Background: Testicular torsion is an acute urological emergency occurring in children and adolescents. Accurate and fast
diagnosis is important as the resulting ischemia can destroy the testis. Currently, Doppler ultrasound is the preferred
diagnostic method. Ultrasound is not readily available in all centers which may delay surgical treatment.
In this study, a rat model was used to examine the feasibility and sensitivity of using spatially-resolved near infrared
spectroscopy (SR-NIRS) with a custom-made miniaturized optical sensor probe to detect and study changes in testicular
hemodynamics and oxygenation during three degrees of induced testicular torsion, and after detorsion.
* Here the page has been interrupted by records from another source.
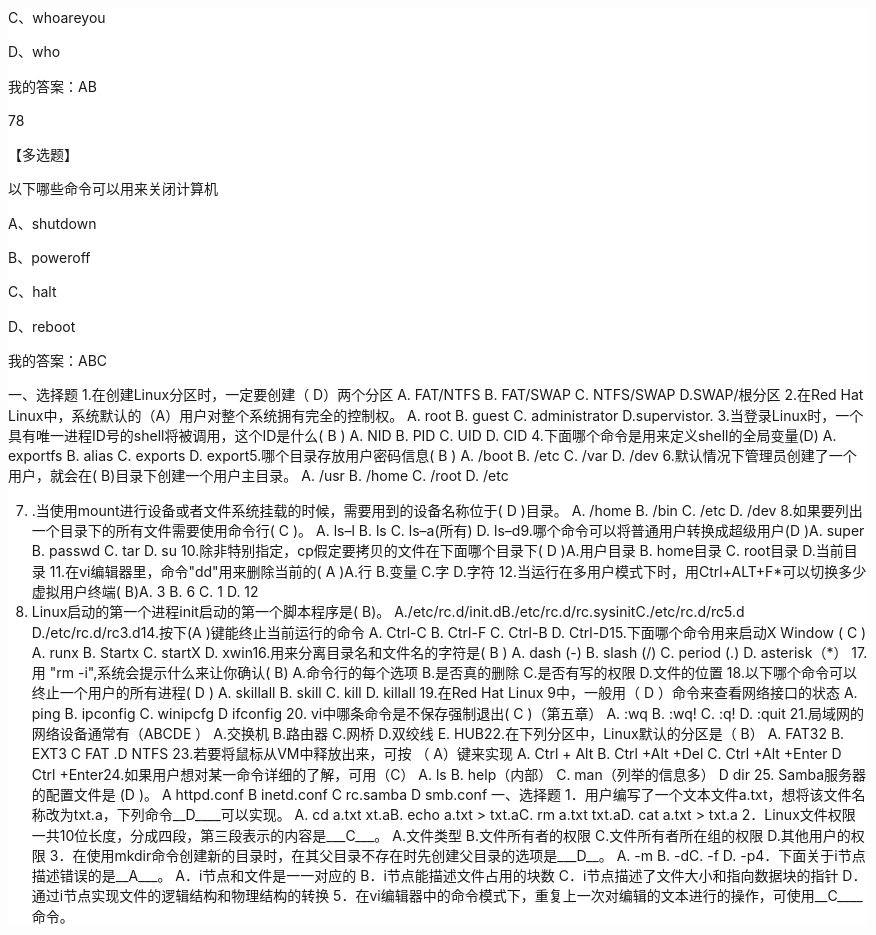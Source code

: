 C、whoareyou

D、who

我的答案：AB 

 

78

【多选题】

以下哪些命令可以用来关闭计算机

A、shutdown

B、poweroff

C、halt

D、reboot

我的答案：ABC











一、选择题 
 1.在创建Linux分区时，一定要创建（ D）两个分区 
A. FAT/NTFS   B. FAT/SWAP    C. NTFS/SWAP  D.SWAP/根分区 2.在Red Hat Linux中，系统默认的（A）用户对整个系统拥有完全的控制权。 
A. root         B. guest         C. administrator   D.supervistor.
 3.当登录Linux时，一个具有唯一进程ID号的shell将被调用，这个ID是什么( B )
A. NID  B. PID  C. UID  D. CID
4.下面哪个命令是用来定义shell的全局变量(D)
A. exportfs  B. alias  C. exports  D. export5.哪个目录存放用户密码信息( B )
A. /boot   B. /etc   C. /var   D. /dev
6.默认情况下管理员创建了一个用户，就会在( B)目录下创建一个用户主目录。 A. /usr  B. /home   C. /root  D. /etc

7. .当使用mount进行设备或者文件系统挂载的时候，需要用到的设备名称位于( D )目录。 A. /home   B. /bin   C. /etc   D. /dev
  8.如果要列出一个目录下的所有文件需要使用命令行( C )。 A. ls–l  B. ls   C. ls–a(所有)   D. ls–d9.哪个命令可以将普通用户转换成超级用户(D )A. super  B. passwd  C. tar   D. su
  10.除非特别指定，cp假定要拷贝的文件在下面哪个目录下( D )A.用户目录  B. home目录  C. root目录  D.当前目录 11.在vi编辑器里，命令"dd"用来删除当前的( A )A.行   B.变量   C.字  D.字符 
  12.当运行在多用户模式下时，用Ctrl+ALT+F*可以切换多少虚拟用户终端( B)A. 3   B. 6  C. 1  D. 12
8. Linux启动的第一个进程init启动的第一个脚本程序是( B)。 A./etc/rc.d/init.dB./etc/rc.d/rc.sysinitC./etc/rc.d/rc5.d D./etc/rc.d/rc3.d14.按下(A )键能终止当前运行的命令 
   A. Ctrl-C   B. Ctrl-F   C. Ctrl-B   D. Ctrl-D15.下面哪个命令用来启动X Window ( C )
   A. runx   B. Startx  C. startX   D. xwin16.用来分离目录名和文件名的字符是( B )
   A. dash (-)  B. slash (/)  C. period (.)   D. asterisk（*） 17.用 "rm -i",系统会提示什么来让你确认( B)
   A.命令行的每个选项  B.是否真的删除  C.是否有写的权限   D.文件的位置 18.以下哪个命令可以终止一个用户的所有进程( D ) A. skillall   B. skill  C. kill   D. killall 
   19.在Red Hat Linux 9中，一般用（ D ）命令来查看网络接口的状态 A. ping      B. ipconfig C. winipcfg D ifconfig 20. vi中哪条命令是不保存强制退出( C )（第五章） A. :wq   B. :wq!  C. :q!   D. :quit 
   21.局域网的网络设备通常有（ABCDE  ） 
   A.交换机   B.路由器  C.网桥    D.双绞线    E. HUB22.在下列分区中，Linux默认的分区是（ B） A. FAT32  B. EXT3  C FAT .D  NTFS
   23.若要将鼠标从VM中释放出来，可按 （ A）键来实现 
   A. Ctrl + Alt B. Ctrl +Alt +Del  C. Ctrl +Alt +Enter D Ctrl +Enter24.如果用户想对某一命令详细的了解，可用（C） 
   A. ls  B. help（内部） C. man（列举的信息多）  D dir 25. Samba服务器的配置文件是 (D )。 
   A httpd.conf B inetd.conf C rc.samba D smb.conf 一、选择题 
   1．用户编写了一个文本文件a.txt，想将该文件名称改为txt.a，下列命令__D____可以实现。 
   A. cd a.txt xt.aB. echo a.txt > txt.aC. rm a.txt txt.aD. cat a.txt > txt.a
   2．Linux文件权限一共10位长度，分成四段，第三段表示的内容是___C___。 A.文件类型  B.文件所有者的权限 C.文件所有者所在组的权限  D.其他用户的权限 3．在使用mkdir命令创建新的目录时，在其父目录不存在时先创建父目录的选项是___D__。 A. -m           B. -dC. -f       D. -p4．下面关于i节点描述错误的是__A___。 A．i节点和文件是一一对应的 B．i节点能描述文件占用的块数 
   C．i节点描述了文件大小和指向数据块的指针 
   D．通过i节点实现文件的逻辑结构和物理结构的转换 
   5．在vi编辑器中的命令模式下，重复上一次对编辑的文本进行的操作，可使用__C____命令。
Methods: Eight anesthetized rats (16 testes) were studied using SR-NIRS with the miniaturized optical probe applied
directly onto the surface of the surgically exposed testis during 360, 720 and 1080 degrees of torsion followed by detorsion.
Oxygenated, deoxygenated and total hemoglobin and TOI% were studied pre-and post-manipulations.
Results: NIRS monitoring reflected acute testicular ischemia and hypoxia on induction of torsion, and tissue reperfusionreoxygenation
after detorsion. Testicular torsion at 720 degrees induced the maximum observed degree of hypoxic
changes. In all cases, rhythmic changes were observed in the NIRS signals before inducing torsion; these disappeared after
applying 360 degrees of torsion and did not reappear after detorsion.
Conclusion: This animal study indicates that SR-NIRS monitoring of the testes using a directly applied miniature sensor
is a feasible and sensitive method to detect testicular ischemia and hypoxia immediately after torsion occurs, and testicular
reperfusion upon detorsion. This study offers the potential for a SR-NIRS system with a miniaturized sensor to be explored
further as a rapid, noninvasive, optical method for detecting testicular torsion in children.